___ The data

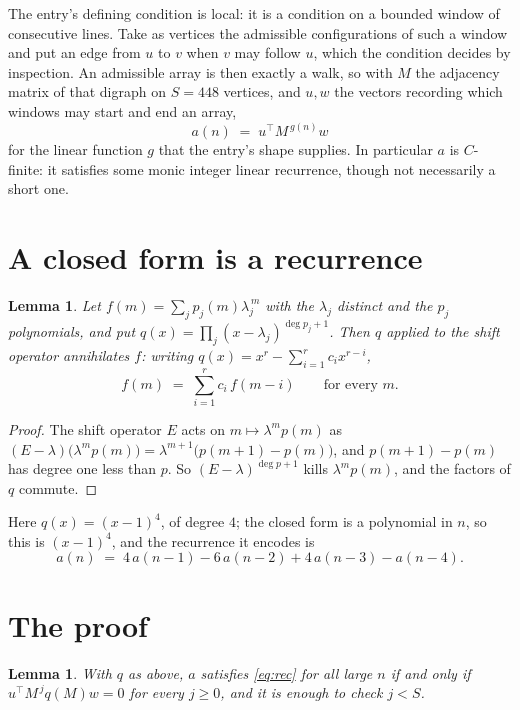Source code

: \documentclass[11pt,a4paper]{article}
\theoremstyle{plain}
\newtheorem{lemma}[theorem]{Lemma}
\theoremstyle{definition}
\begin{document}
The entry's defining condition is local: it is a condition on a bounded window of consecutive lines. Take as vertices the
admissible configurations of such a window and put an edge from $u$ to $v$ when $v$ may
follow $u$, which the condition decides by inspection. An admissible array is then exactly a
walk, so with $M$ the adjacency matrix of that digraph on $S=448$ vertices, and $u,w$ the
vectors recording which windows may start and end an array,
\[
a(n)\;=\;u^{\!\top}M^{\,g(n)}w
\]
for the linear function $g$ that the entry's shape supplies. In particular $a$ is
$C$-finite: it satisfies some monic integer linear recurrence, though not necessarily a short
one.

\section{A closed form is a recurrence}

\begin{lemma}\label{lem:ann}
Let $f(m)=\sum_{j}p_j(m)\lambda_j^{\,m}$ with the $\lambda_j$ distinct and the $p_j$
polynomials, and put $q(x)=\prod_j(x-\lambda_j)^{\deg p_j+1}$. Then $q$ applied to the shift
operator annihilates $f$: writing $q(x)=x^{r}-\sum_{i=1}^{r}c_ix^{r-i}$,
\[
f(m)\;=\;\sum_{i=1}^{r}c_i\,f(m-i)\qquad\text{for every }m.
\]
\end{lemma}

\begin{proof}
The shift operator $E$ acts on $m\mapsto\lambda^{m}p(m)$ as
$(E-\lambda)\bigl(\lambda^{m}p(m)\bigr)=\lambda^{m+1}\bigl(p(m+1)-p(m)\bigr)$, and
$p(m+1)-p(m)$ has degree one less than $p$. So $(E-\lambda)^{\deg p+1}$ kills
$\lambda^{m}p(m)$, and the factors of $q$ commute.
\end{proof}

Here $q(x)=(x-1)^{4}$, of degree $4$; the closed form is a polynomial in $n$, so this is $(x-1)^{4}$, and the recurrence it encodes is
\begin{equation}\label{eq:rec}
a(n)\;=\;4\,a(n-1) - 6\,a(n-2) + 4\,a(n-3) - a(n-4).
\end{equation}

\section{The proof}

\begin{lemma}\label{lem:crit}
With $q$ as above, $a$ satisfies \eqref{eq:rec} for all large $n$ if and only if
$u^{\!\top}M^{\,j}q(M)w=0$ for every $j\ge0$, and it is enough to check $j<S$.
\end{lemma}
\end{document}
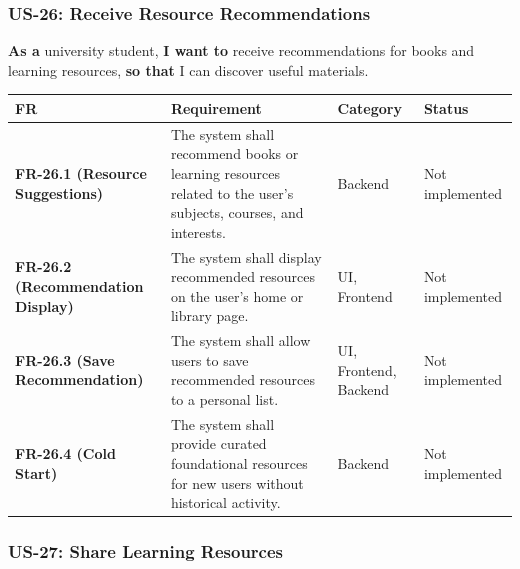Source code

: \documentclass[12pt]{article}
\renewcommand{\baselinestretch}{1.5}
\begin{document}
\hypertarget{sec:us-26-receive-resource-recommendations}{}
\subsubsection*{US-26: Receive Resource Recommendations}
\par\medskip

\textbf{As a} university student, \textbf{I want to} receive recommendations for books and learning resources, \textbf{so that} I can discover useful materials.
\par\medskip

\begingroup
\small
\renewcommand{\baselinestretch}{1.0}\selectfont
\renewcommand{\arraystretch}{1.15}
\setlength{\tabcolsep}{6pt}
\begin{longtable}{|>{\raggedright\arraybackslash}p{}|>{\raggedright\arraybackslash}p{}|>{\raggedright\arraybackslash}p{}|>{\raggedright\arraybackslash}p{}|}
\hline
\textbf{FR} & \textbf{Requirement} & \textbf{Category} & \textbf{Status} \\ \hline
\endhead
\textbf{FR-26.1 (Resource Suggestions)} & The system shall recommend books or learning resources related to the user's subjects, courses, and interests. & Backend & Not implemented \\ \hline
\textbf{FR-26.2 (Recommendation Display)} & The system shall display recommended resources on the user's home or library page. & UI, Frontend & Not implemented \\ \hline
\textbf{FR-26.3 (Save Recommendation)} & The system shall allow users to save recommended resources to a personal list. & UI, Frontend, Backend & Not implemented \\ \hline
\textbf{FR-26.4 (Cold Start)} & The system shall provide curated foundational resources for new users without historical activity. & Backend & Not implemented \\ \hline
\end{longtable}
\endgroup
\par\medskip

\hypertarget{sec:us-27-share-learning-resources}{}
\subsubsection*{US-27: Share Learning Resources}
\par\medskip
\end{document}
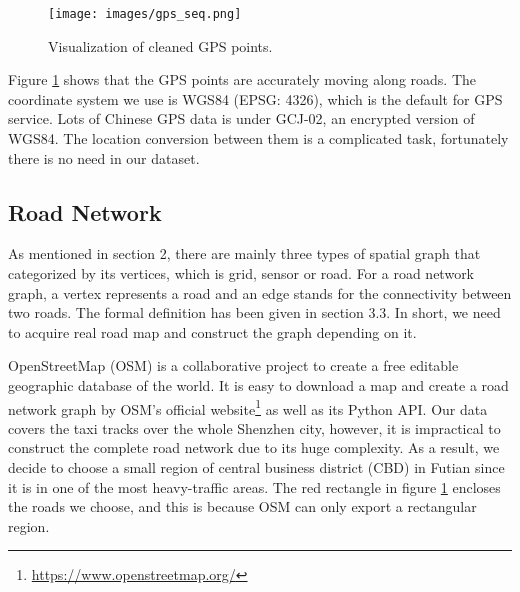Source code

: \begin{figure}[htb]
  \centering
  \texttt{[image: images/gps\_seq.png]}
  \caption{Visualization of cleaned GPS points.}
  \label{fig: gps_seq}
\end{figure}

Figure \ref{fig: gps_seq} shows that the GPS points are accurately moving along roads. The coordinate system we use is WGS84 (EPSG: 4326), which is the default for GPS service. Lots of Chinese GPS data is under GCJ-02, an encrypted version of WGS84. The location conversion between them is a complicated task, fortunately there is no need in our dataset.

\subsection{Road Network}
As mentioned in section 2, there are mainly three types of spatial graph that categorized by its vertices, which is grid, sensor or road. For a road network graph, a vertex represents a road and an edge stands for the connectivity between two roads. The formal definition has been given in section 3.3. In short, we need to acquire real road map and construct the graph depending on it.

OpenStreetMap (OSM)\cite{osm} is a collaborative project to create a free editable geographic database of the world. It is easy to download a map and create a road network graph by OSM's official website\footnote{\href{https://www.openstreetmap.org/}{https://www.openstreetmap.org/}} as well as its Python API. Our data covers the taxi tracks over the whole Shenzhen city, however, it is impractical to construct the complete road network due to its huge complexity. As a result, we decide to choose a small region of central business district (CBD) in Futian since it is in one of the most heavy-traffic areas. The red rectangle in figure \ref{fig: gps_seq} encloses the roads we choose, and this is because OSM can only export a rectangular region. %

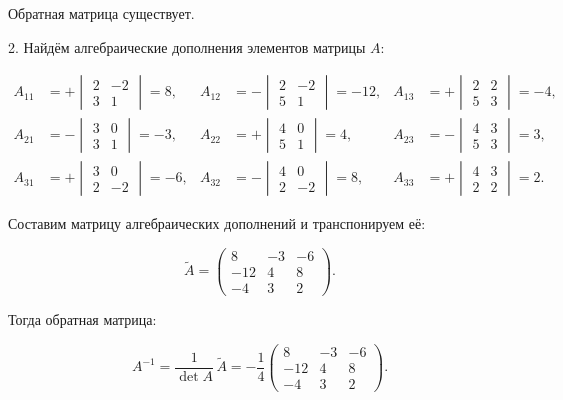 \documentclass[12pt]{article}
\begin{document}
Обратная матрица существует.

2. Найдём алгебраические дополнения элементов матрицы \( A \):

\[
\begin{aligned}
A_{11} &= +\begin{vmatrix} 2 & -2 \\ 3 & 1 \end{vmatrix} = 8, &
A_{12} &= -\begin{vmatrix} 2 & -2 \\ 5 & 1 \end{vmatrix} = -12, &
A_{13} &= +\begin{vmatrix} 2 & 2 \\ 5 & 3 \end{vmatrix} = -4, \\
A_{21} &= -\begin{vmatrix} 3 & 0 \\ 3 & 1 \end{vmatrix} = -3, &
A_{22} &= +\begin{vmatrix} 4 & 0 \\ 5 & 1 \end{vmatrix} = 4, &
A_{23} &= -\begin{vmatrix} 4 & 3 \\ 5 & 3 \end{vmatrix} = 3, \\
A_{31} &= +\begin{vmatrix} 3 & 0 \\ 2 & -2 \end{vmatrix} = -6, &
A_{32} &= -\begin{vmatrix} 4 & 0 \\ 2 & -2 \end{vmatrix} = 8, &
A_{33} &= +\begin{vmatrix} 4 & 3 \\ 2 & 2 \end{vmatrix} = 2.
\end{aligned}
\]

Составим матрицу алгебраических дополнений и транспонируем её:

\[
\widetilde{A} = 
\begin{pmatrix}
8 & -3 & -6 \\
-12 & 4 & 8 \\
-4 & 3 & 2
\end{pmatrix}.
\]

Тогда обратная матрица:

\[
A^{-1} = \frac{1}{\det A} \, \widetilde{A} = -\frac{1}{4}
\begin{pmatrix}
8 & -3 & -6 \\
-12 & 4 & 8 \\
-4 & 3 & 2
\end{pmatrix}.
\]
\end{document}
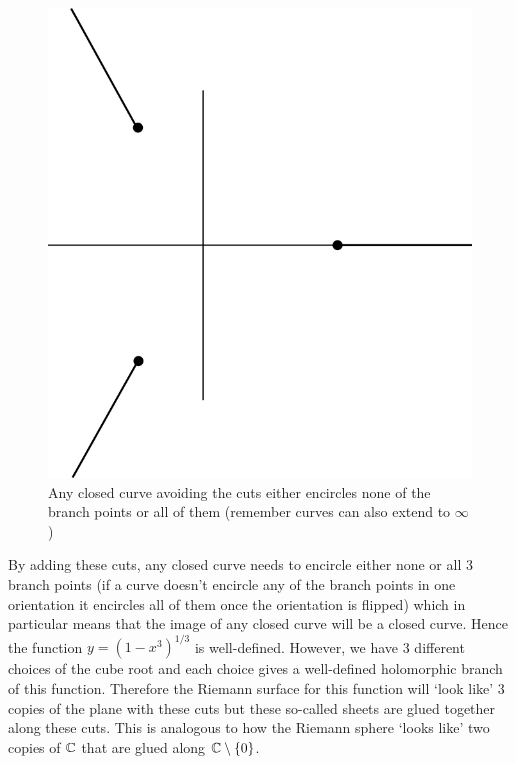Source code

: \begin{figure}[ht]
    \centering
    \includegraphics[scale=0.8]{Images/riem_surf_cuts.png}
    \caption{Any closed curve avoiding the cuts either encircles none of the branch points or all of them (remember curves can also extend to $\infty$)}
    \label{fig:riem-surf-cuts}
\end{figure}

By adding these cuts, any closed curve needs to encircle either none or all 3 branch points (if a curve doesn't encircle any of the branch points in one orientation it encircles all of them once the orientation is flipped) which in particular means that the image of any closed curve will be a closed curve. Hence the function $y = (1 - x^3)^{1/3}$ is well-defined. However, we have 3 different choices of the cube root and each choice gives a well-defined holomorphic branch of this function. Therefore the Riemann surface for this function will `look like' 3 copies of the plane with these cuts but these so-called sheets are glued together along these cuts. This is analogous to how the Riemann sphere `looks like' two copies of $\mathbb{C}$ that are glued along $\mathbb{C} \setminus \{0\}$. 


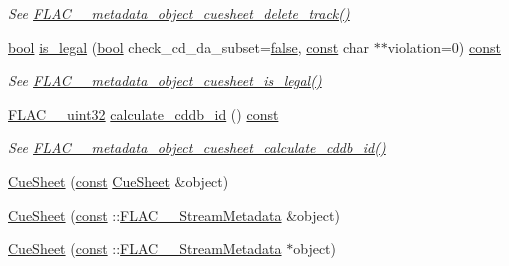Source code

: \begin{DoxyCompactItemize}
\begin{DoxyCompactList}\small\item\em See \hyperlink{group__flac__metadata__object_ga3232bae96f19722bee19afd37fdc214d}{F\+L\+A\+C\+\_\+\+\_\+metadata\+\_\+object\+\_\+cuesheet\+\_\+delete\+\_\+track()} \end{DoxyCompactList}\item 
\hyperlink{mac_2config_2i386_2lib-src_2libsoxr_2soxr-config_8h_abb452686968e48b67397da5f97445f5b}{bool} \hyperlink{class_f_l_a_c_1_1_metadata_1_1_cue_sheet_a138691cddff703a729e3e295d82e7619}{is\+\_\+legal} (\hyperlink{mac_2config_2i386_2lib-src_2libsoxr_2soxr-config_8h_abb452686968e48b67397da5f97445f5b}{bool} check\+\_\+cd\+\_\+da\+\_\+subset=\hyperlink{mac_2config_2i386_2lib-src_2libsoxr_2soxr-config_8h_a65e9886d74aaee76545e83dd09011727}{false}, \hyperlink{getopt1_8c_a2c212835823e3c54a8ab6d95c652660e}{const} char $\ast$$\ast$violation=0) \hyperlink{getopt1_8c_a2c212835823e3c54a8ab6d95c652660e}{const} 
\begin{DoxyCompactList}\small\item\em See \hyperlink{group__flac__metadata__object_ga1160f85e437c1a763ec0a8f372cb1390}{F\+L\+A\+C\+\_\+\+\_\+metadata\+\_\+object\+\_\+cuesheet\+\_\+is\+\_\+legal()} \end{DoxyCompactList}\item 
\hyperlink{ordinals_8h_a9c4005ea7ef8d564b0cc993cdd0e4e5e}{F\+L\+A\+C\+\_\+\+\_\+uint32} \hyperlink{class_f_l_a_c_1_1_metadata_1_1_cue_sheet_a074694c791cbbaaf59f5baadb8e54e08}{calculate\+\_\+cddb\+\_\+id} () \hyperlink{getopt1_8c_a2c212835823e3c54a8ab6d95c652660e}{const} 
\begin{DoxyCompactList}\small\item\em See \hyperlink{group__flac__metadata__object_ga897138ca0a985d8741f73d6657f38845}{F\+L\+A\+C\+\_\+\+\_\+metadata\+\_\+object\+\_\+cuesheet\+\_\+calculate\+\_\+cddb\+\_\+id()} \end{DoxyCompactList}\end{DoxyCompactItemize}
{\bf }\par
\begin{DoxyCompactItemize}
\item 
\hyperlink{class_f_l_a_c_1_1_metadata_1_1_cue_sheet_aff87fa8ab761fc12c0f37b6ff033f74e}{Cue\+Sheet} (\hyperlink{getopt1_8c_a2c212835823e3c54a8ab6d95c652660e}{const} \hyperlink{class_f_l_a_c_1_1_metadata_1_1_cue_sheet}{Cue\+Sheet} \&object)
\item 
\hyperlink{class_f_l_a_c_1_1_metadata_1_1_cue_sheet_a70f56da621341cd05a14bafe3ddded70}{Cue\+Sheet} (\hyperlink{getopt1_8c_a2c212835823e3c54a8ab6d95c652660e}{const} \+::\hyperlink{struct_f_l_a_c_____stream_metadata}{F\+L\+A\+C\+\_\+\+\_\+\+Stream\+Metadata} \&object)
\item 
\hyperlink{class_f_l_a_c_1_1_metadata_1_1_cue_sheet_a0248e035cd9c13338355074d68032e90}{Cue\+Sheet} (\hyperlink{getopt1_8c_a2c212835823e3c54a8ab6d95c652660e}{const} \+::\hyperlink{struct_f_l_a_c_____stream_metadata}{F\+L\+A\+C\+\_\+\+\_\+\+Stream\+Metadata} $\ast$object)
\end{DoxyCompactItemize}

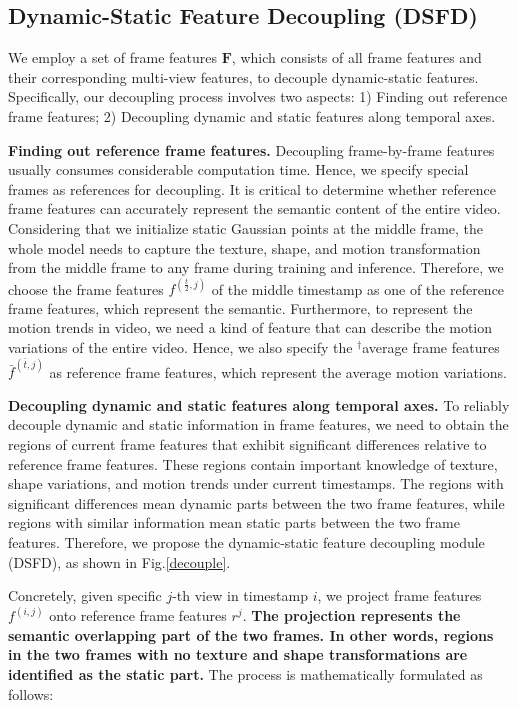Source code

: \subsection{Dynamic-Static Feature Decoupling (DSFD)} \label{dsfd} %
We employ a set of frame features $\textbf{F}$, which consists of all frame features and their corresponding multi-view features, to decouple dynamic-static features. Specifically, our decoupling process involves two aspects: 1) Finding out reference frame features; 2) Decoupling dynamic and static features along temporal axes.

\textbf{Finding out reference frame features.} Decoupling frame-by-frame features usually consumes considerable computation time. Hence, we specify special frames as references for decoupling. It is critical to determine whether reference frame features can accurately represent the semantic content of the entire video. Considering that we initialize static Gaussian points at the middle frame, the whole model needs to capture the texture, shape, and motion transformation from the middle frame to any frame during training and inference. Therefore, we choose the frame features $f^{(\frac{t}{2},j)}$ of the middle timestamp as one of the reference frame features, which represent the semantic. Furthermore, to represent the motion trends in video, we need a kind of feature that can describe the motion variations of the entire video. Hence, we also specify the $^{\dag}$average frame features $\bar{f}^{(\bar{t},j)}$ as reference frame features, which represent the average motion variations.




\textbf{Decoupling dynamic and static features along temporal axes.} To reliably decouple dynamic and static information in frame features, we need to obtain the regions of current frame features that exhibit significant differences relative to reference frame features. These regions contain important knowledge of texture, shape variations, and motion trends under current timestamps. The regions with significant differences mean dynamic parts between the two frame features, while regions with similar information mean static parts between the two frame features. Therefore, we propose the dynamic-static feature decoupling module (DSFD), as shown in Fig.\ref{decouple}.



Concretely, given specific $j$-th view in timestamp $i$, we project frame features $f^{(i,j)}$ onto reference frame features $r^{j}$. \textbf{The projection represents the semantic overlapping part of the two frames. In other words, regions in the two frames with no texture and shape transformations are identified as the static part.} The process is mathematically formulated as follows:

______

* _Exercise objective_: Go through the entries above and count each line that contains the string "hypertarget". Reply only with the total.

* _Your response_: 2